I've seen the reviews where people on ECF are saying this @Andre, even Grimm Green says he's Kayfuns has been gathering dust since he received his Nautilus Mini. Some ECF members have been on the same coils for two weeks and say the vape is still fantastic, same as when they were new.

I will should know by tomorrow, i have some Epic vape mail on the way. Don't count on any reviews or even feedback from me just yet, as its Eid to tomorrow

Reactions: Like 1


----------



## Alex

In my case, the messing around with coils and such has played a major role in helping to forget about smoking. Particularly in the first few weeks. And I can confidently state that the modding aspect was even more influential in helping me to quit. The actual vaping is more of a side benefit for me.

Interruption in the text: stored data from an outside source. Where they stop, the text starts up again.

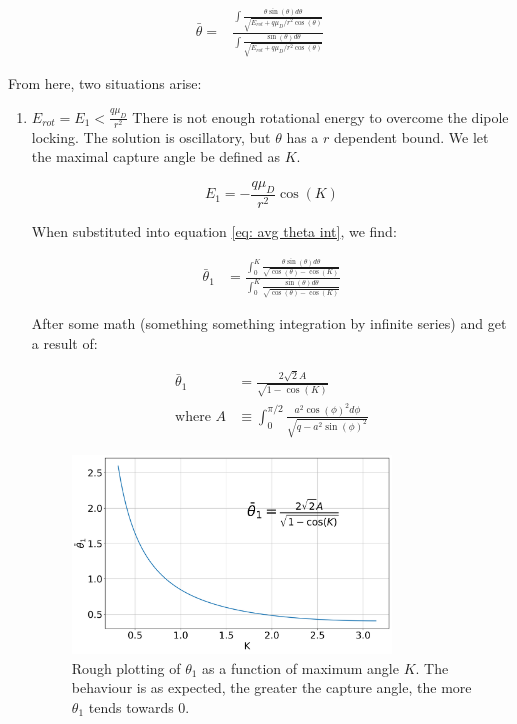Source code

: \begin{align}
    \bar{\theta} = & \frac{\int\frac{\theta \sin(\theta)d\theta}{\sqrt{E_{rot}+q\mu_D/r^2 \cos(\theta)}}}{\int\frac{\sin(\theta)d\theta}{\sqrt{E_{rot}+q\mu_D/r^2 \cos(\theta)}}} \label{eq: avg theta int}
\end{align}

From here, two situations arise:

\begin{enumerate}
\item $E_{rot} = E_1 < \frac{q \mu_D}{r^2}$
There is not enough rotational energy to overcome the dipole locking. The solution is oscillatory, but $\theta$ has a $r$ dependent bound. We let the maximal capture angle be defined as $K$.

$$ E_1=-\frac{q \mu_D}{r^2}\cos(K) $$

When substituted into equation \ref{eq: avg theta int}, we find:

\begin{align*}
    \bar{\theta}_1 & = \frac{\int_0^K \frac{\theta \sin(\theta) d \theta}{\sqrt{\cos(\theta) - \cos(K)}}}{\int_0^K \frac{\sin(\theta) d \theta}{\sqrt{\cos(\theta) - \cos(K)}}}
\end{align*}


After some math (something something integration by infinite series) and get a result of:

\begin{align*}
    \bar{\theta}_1 & = \frac{2 \sqrt{2}A}{\sqrt{1-\cos(K)}} \\
    \text{where }A & \equiv \int_0^{\pi/2} \frac{a^2 \cos(\phi)^2 d\phi}{\sqrt{q-a^2 \sin(\phi)^2}}
\end{align*}

\begin{figure}[H]
\label{fig: theta1}
\centering
\includegraphics[width=0.8\textwidth]{images/ADO_theta1.png}
\caption{Rough plotting of $\theta_1$ as a function of maximum angle $K$. The behaviour is as expected, the greater the capture angle, the more $\theta_1$ tends towards 0.}
\end{figure}


\end{enumerate}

Reactions: Like 2 | Agree 2


----------



## ET

was visiting my mom last night and she said electronic cigarettes are too much hassle as she saw me making coils. had to explain this was the hobby side of vaping and most people don't have to worry about it.

Reactions: Like 1 | Agree 2


----------



## M4dm0nk3y

Gizmo said:


> Haha it is quite a hilarious. If you think a year ago when you weren't a vaper and someone told you a year from now you would be rolling steel into little coils, smoking cotton and trying all kinds of obscure smoking devices you would probably have a good laugh.
> 
> We are strange bunch to outsiders no doubt about that
> 
> Sent from my SM-G900H using Tapatalk


 
Funny you should say that, I only really noticed this as recently as this past Friday while at a company social event. We were having some beers, one of the guys was happily smoking on his stinkies, and he tried an eGo device before, but went back to the stinkies as he was a bit unsatisfied.

So I tried to convince him to have a go with my Kayfun - at the same time another *non smoking* co-worker that was also part of the conversation said to me: "You really are serious about this vaping thing, aren't you?". Ummm, yes, very much so

So I can definitely relate to what you are saying

Reactions: Like 2


----------



## Snape of Vape

Posted this in another topic.







http://www.ecigssa.co.za/threads/mech-mod-master-race.3951/#post-89495

Reactions: Like 1


----------



## Matuka

Zodiac said:


> I've seen the reviews where people on ECF are saying this @Andre, even Grimm Green says he's Kayfuns has been gathering dust since he received his Nautilus Mini. Some ECF members have been on the same coils for two weeks and say the vape is still fantastic, same as when they were new.
> 
> I will should know by tomorrow, i have some Epic vape mail on the way. Don't count on any reviews or even feedback from me just yet, as its Eid to tomorrow


 
I have heard that there is no wick in these. How exactly does it work?

If I think about my early vaping days and the ghastly equipment that was available, I am amazed that I gave up stinkies but at the rate that manufacturers are innovating, perhaps the perfect vaping machine is already on the drawing board.


----------



## Andre

Matuka said:


> I have heard that there is no wick in these. How exactly does it work?
> 
> If I think about my early vaping days and the ghastly equipment that was available, I am amazed that I gave up stinkies but at the rate that manufacturers are innovating, perhaps the perfect vaping machine is already on the drawing board.


No, there is a wick in there, it is around on the outside of the single vertical coil. Apparently a ceramic wick.


----------



## Marzuq

i prefer the mods. you just feel that sense of accomplishment when you vape knowing its on something you built. and if you dont like it, you can just rebuild it...

Reactions: Agree 2


----------



## annemarievdh

I like to build coils and play around with all the little thingamagoefterkies. Think there should be an option inbetween
these too like

Happy with a basic good kit, but do a bit of tinkering
Mod all the way, exept for when driving
Totally besotted with fiddling - Mods or nothing


----------